Un attachement réel mais aussi contraint. L’attachement des salariés à leur métier ne se dément pas. Globalement, 85 % des personnes interrogées sont fières d’exercer leur métier, avec une pointe à 95 % chez les Mexicains et un minimum à 70 % chez les Polonais. L’enquête met en revanche en évidence une décorrélation entre engagement au travail et fierté d’exercer son métier. Par exemple, les salariés polonais évaluent leur niveau d’engagement à 8,1 sur 10, mais 30 % ne se déclarent pas fiers de leur métier. Autre manifestation de ce « découplage » chez les salariés américains. Avec une moyenne de 7,9, ils ont le même niveau d’engagement que nombre de leurs homologues européens mais se disent beaucoup plus fiers (59 % de « tout à fait fiers ») qu’eux. Chez ces derniers, la part des « tout à fait fiers » se situe ainsi entre 22 % pour les Polonais et 48 % pour les Belges.

À la question désormais rituelle de la fierté de travailler dans son entreprise, les 5 000 personnes sondées par BVA ont répondu positivement pour 81 % d’entre elles, quand bien même les Polonais et les Russes restent à la traîne avec respectivement 31 % et 30 % de réponses négatives. Un score plutôt flatteur pour l’entreprise. Avec un sérieux bémol : cet attachement est souvent contraint. Si, dans leur ensemble, 74 % des salariés interrogés affirment éprouver un réel sentiment d’appartenance à leur entreprise, 60 % reconnaissent qu’ils n’ont « pas d’autre choix » que d’y rester. Et 60 % ne veulent pas la quitter parce qu’ils auraient « beaucoup à y perdre ». De quoi relativiser !

Changer d’entreprise n’est nulle part une priorité. Les réponses des salariés suisses et espagnols montrent bien à quel point la loyauté à l’égard de l’entreprise peut répondre à des motivations éloignées.
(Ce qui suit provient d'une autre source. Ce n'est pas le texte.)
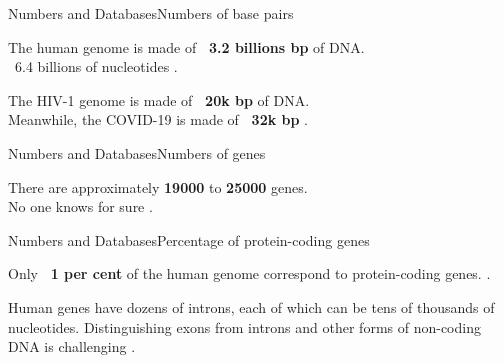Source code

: \documentclass[10pt]{beamer}
\newcommand{\1}{
	\setbeamertemplate{background}{
		\texttt{[image: img/1]}
		\tikz[overlay] \fill[fill opacity=0.75,fill=white] (0,0) rectangle (-\paperwidth,\paperheight);
	}
}
\begin{document}
\begin{frame}{Numbers and Databases}{Numbers of base pairs}

\begin{block}{}
\centering
The human genome is made of \textbf{\string ~3.2 billions bp} of DNA. \\
\string ~6.4 billions of nucleotides \cite{archibald2018genomics}.
\end{block}

\begin{block}{}
\centering
The HIV-1 genome is made of \textbf{\string ~20k bp} of DNA. \\
Meanwhile, the COVID-19 is made of \textbf{\string ~32k bp} \cite{randhawa2020machine}.
\end{block}


\end{frame}

\begin{frame}{Numbers and Databases}{Numbers of genes}

\begin{block}{}
\centering
There are approximately \textbf{19000} to \textbf{25000} genes. \\
No one knows for sure \cite{archibald2018genomics}.
\end{block}
\end{frame}

\begin{frame}{Numbers and Databases}{Percentage of protein-coding genes}

\begin{block}{}
\centering
Only \textbf{\string ~1 per cent} of the human genome correspond to protein-coding genes. \cite{archibald2018genomics}.
\end{block}

\begin{block}{}
\centering
Human genes have dozens of introns, each of which can be tens of thousands of nucleotides. Distinguishing exons from introns and other forms of non-coding DNA is challenging \cite{archibald2018genomics}.
\end{block}

\end{frame}
\end{document}
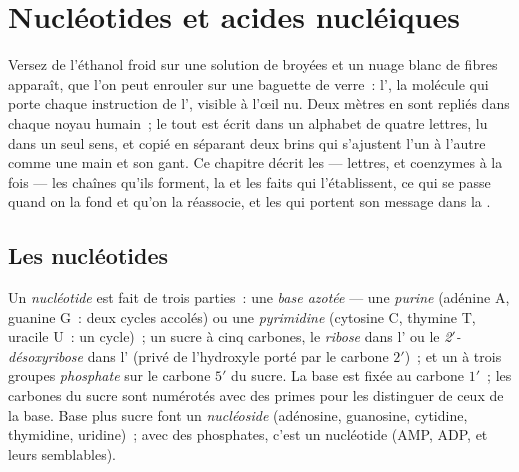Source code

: \chapter{Nucléotides et acides nucléiques}\label{ch:b1:nucleic-acids}

Versez de l'éthanol froid sur une solution de  broyées et un
nuage blanc de fibres apparaît, que l'on peut enrouler sur une baguette
de verre~: l', la molécule qui porte chaque instruction de
l', visible à l'œil nu. Deux mètres en sont repliés dans chaque
noyau humain~; le tout est écrit dans un alphabet de quatre lettres, lu
dans un seul sens, et copié en séparant deux brins qui s'ajustent l'un à
l'autre comme une main et son gant. Ce chapitre décrit les 
--- lettres,  et coenzymes à la fois --- les chaînes
qu'ils forment, la  et les faits qui l'établissent, ce qui
se passe quand on la fond et qu'on la réassocie, et les  qui portent
son message dans la .

\section{Les nucléotides}

\begin{definition}[Nucléotide]\label{def:b1:nucleic-acids:nucleotide}
Un \emph{nucléotide} est fait de trois parties~: une
\emph{base azotée} --- une
\emph{purine} (adénine A, guanine G~: deux cycles accolés)
ou une \emph{pyrimidine} (cytosine C, thymine T,
uracile U~: un cycle)~; un sucre à cinq carbones, le \emph{ribose} dans
l' ou le \emph{2$'$-désoxyribose} dans l' (privé de l'hydroxyle
porté par le carbone $2'$)~; et un à trois groupes \emph{phosphate} sur
le carbone $5'$ du sucre. La base est fixée au carbone $1'$~; les
carbones du sucre sont numérotés avec des primes pour les distinguer de
ceux de la base. Base plus sucre font un \emph{nucléoside} (adénosine,
guanosine, cytidine, thymidine, uridine)~; avec des phosphates, c'est un
nucléotide (AMP, ADP,  et leurs semblables).
\end{definition}

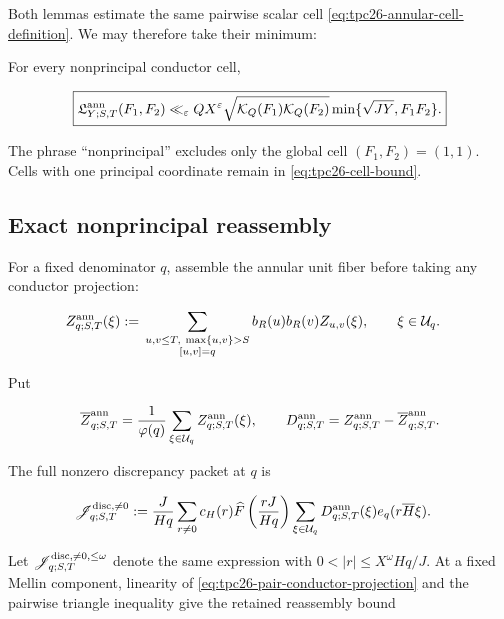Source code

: Both lemmas estimate the same pairwise scalar cell
\eqref{eq:tpc26-annular-cell-definition}.  We may therefore take their
minimum:

\begin{theorem}
\label{thm:tpc26-cell-bound}
For every nonprincipal conductor cell,

\begin{equation}
 \boxed{
 \mathfrak L^{\rm ann}_{Y;S,T}(F_1,F_2)
 \ll_\eps QX^\eps
 \sqrt{\cK_Q(F_1)\cK_Q(F_2)}
 \min\{\sqrt{JY},F_1F_2\}.}
 \label{eq:tpc26-cell-bound}
\end{equation}
\end{theorem}

The phrase ``nonprincipal'' excludes only the global cell
\((F_1,F_2)=(1,1)\).  Cells with one principal coordinate remain in
\eqref{eq:tpc26-cell-bound}.

\subsection{Exact nonprincipal reassembly}

For a fixed denominator \(q\), assemble the annular unit fiber before
taking any conductor projection:

\begin{align}
 Z_{q;S,T}^{\rm ann}(\xi)
 :={}&
 \sum_{\substack{u,v\le T,\ \max\{u,v\}>S\\
                  [u,v]=q}}
 b_R(u)b_R(v)Z_{u,v}(\xi),
 \qquad \xi\in\cU_q.
 \label{eq:tpc26-assembled-annular-fiber}
\end{align}

Put

\begin{equation}
 \overline Z_{q;S,T}^{\rm ann}
 =\frac1{\varphi(q)}
 \sum_{\xi\in\cU_q}Z_{q;S,T}^{\rm ann}(\xi),
 \qquad
 D_{q;S,T}^{\rm ann}
 =Z_{q;S,T}^{\rm ann}-\overline Z_{q;S,T}^{\rm ann}.
 \label{eq:tpc26-assembled-annular-centering}
\end{equation}

The full nonzero discrepancy packet at \(q\) is

\begin{align}
 \mathscr J_{q;S,T}^{\rm disc,\ne0}
 :={}&\frac{J}{Hq}\sum_{r\ne0}c_H(r)
 \widehat F\left(\frac{rJ}{Hq}\right)
 \sum_{\xi\in\cU_q}D_{q;S,T}^{\rm ann}(\xi)
 e_q(r\overline H\xi).
 \label{eq:tpc26-annular-discrepancy-packet}
\end{align}

Let \(\mathscr J_{q;S,T}^{\rm disc,\ne0,\le\omega}\) denote the same
expression with \(0<|r|\le X^\omega Hq/J\).  At a fixed Mellin
component, linearity of \eqref{eq:tpc26-pair-conductor-projection} and
the pairwise triangle inequality give the retained reassembly bound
Dans les deux pays les travailleurs déclarent un sentiment d’appartenance quasiment équivalent, avec 75 % et 76 % de réponses positives. Sauf que la plus ou moins forte prégnance du chômage – 3 % côté helvète, 24,5 % côté ibérique – oblige à faire le distinguo entre les deux situations. Les trois quarts des salariés interrogés par-delà les Pyrénées soulignent en effet qu’ils n’ont pas d’autre choix que de rester dans leur entreprise, conjoncture oblige. En même temps, 69 % d’entre eux ne trouveraient « pas correct » de la quitter si on leur offrait un poste ailleurs. Du côté suisse, seuls 42 % des salariés se disent bloqués dans leur entreprise. Et une même faible proportion jugerait incorrect de la quitter.

Dernier enseignement de cette enquête internationale, la majorité des 5 000 personnes interrogées par BVA souhaitent rester à leur poste actuel, avec une pointe à 69 % chez les Néerlandais. Changer d’entreprise ? Moins d’un salarié sur sept en fait une priorité. Quant à un changement de poste, il n’est prioritaire que pour 14 % des salariés (et pour 9 % des Néerlandais et des Belges). De même, créer son entreprise n’est une priorité que pour 10 % des salariés. Au-delà de cette apparente frilosité, le niveau d’engagement dans le travail épouse le désir de mobilité, interne ou externe. Voire la soif d’entrepre neuriat. Tant il est vrai qu’un projet de création d’entreprise témoigne d’un engagement fort dans la valeur travail !

74 % des salariés, tous pays confondus, éprouvent un vrai sentiment d’appartenance à leur entreprise.

60 % n’ont pas d’autre choix que de rester dans leur entreprise actuelle.

Enquête réalisée par Internet du 6 au 20 mai 2014 auprès d’un échantillon représentatif de 5 000 salariés de 12 pays.